Jaggar (1908) reports: "In the spring of 1907 Captain Dirks, a local trader, brought word that a still newer peak had risen beside Metcalf Cone. The Cutter McCulloch visited the scene in July, 1907, and reported that this was indeed true, and moreover, Metcalf Cone had half collapsed, and the channel between it and Castle Rock was filled up with the new steaming heap, "McCulloch Peak," and a wide stretch of gravel wash. Such was substantially the state of affairs when the Technology Expedition arrived August 7, 1907. A day was spent in exploring, photographing, and collecting specimens. The landing was made in dories in the midst of a herd of roaring sea-lions.

"* * * As a land mass above tidewater it was a continuous island about two miles long, with the new steaming cones in the middle 400 to 500 feet high. Grewingk, flat-topped and cliff-encompassed, guards the north end of the island, while Castle Rock, pinnacled and jagged, rises on the south. The intervening spaces were filled with sand, gravel, and volcanic bombs, making wave-washed bars ten or twelve feet above sea-level. It was unbelievable that only sixteen months ago there was nothing there, between the north and south islets, but open water, and some ten fathoms of that!

"* * * All the pinnacles of Castle Rock were sharpened between 1906 and 1907 - probably by the bombardment of falling stones and sand at the midwinter season when a violent explosion broke Metcalf Cone in twain. There are marks of flood-waves and bombs and pumice on the flats, which give good reason for the belief that the moment which ended the life of Metcalf Cone and began that of McCulloch Peak, in the winter of 1906-07, was explosive."

Jaggar (1908) estimates that old Castle Rock rose about twenty-five feet during the past eight months, and McCulloch Peak was over 400 feet high with a base of nearly 2000 feet across at sea-level. While Jaggar was at Bogoslof (August, 1907) the volcano was nearly enclosed by a lagoon of 90 degree salt water. McCulloch peak was steaming, and larger vents were coated in sulfur. Metcalf Cone was a sheer face of rock descending to the waters of the hot lagoon on the McCulloch side, and was about 400 feet wide with a 360 foot-wide base.

Jaggar (1908) further reports: "On September 1, twenty-four days after the Technology Expedition left Bogoslof, the natives, traders and revenue officers who live at Iliuliuk saw toward the west a dense black cloud rising and the air was full of sulfur fumes. About five o'clock in the afternoon ash and sand began to fall, followed by rain and distant rumbling. A quarter-inch layer from this snowstorm of sand settled on roofs and shipping and grassy landscape, making all appear wan and drooping with a monotonous gray mantle.

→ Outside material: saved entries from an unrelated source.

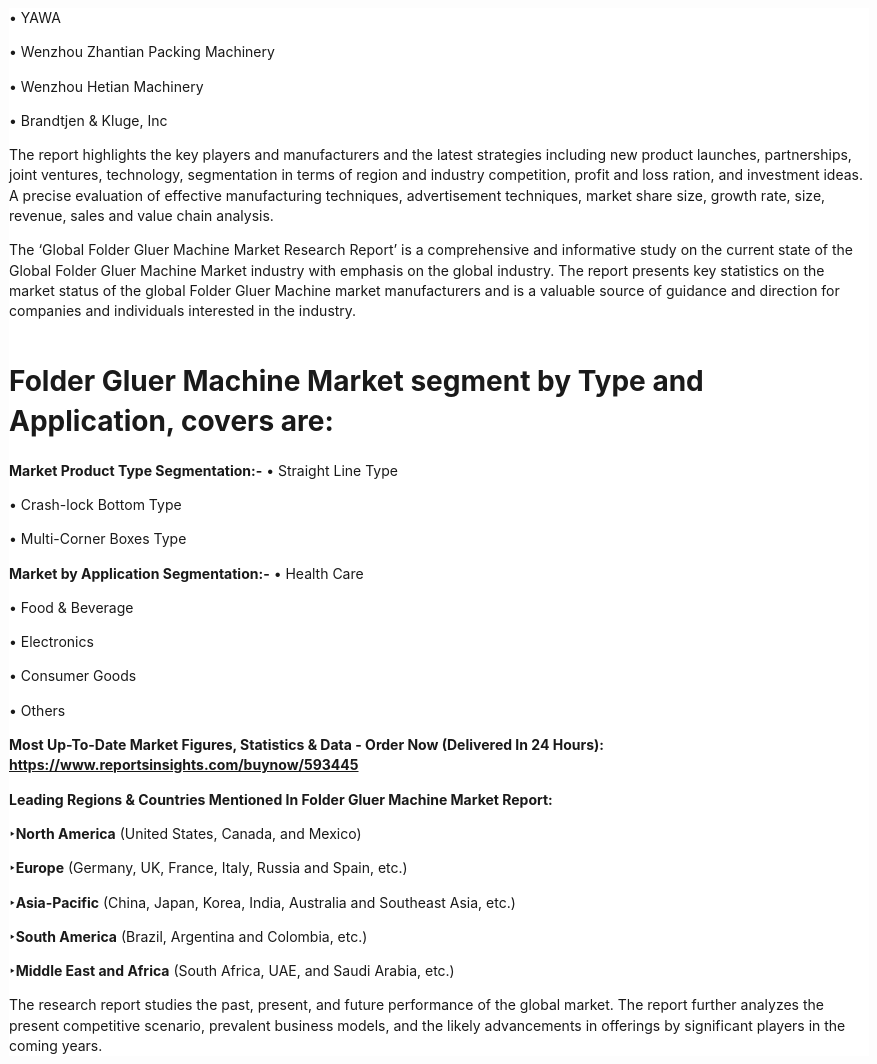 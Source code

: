 • YAWA

• Wenzhou Zhantian Packing Machinery

• Wenzhou Hetian Machinery

• Brandtjen & Kluge, Inc

The report highlights the key players and manufacturers and the latest strategies including new product launches, partnerships, joint ventures, technology, segmentation in terms of region and industry competition, profit and loss ration, and investment ideas. A precise evaluation of effective manufacturing techniques, advertisement techniques, market share size, growth rate, size, revenue, sales and value chain analysis.

The ‘Global Folder Gluer Machine Market Research Report’ is a comprehensive and informative study on the current state of the Global Folder Gluer Machine Market industry with emphasis on the global industry. The report presents key statistics on the market status of the global Folder Gluer Machine market manufacturers and is a valuable source of guidance and direction for companies and individuals interested in the industry.

# <strong>Folder Gluer Machine Market segment by Type and Application, covers are:</strong>

<strong>Market Product Type Segmentation:-</strong>
• Straight Line Type

• Crash-lock Bottom Type

• Multi-Corner Boxes Type

<strong>Market by Application Segmentation:-</strong>
•   Health Care

• Food & Beverage

• Electronics

• Consumer Goods

• Others

<strong>Most Up-To-Date Market Figures, Statistics & Data - Order Now (Delivered In 24 Hours): <a href=https://www.reportsinsights.com/buynow/593445>https://www.reportsinsights.com/buynow/593445</a></strong>

<strong>Leading Regions &amp; Countries Mentioned In Folder Gluer Machine Market Report:</strong>

<strong>‣North America</strong> (United States, Canada, and Mexico)

<strong>‣Europe</strong> (Germany, UK, France, Italy, Russia and Spain, etc.)

<strong>‣Asia-Pacific</strong> (China, Japan, Korea, India, Australia and Southeast Asia, etc.)

<strong>‣South America</strong> (Brazil, Argentina and Colombia, etc.)

<strong>‣Middle East and Africa</strong> (South Africa, UAE, and Saudi Arabia, etc.)

The research report studies the past, present, and future performance of the global market. The report further analyzes the present competitive scenario, prevalent business models, and the likely advancements in offerings by significant players in the coming years.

"The Cutter McCulloch * * * visited Bogoslof [in October] and [found] McCulloch Peak absolutely gone, a steaming lagoon in its place, and the rest of the island piled high with fallen debris. The half of Metcalf Cone was still 'standing in grim silence as a headstone at the grave of the departed peak.' The north slope of Metcalf showed the smooth cone curve, concave in profile upward, so characteristic of cinder-cones like Fuji or Vesuvius, and this marked for Bogoslof one more step in the cone-building process."

Newhall and Melson (1983) estimate that the volume of the Metcalf, McCullogh, and Tahoma Peak lava domes (1906-1910) was about 5x10^6 cubic meters.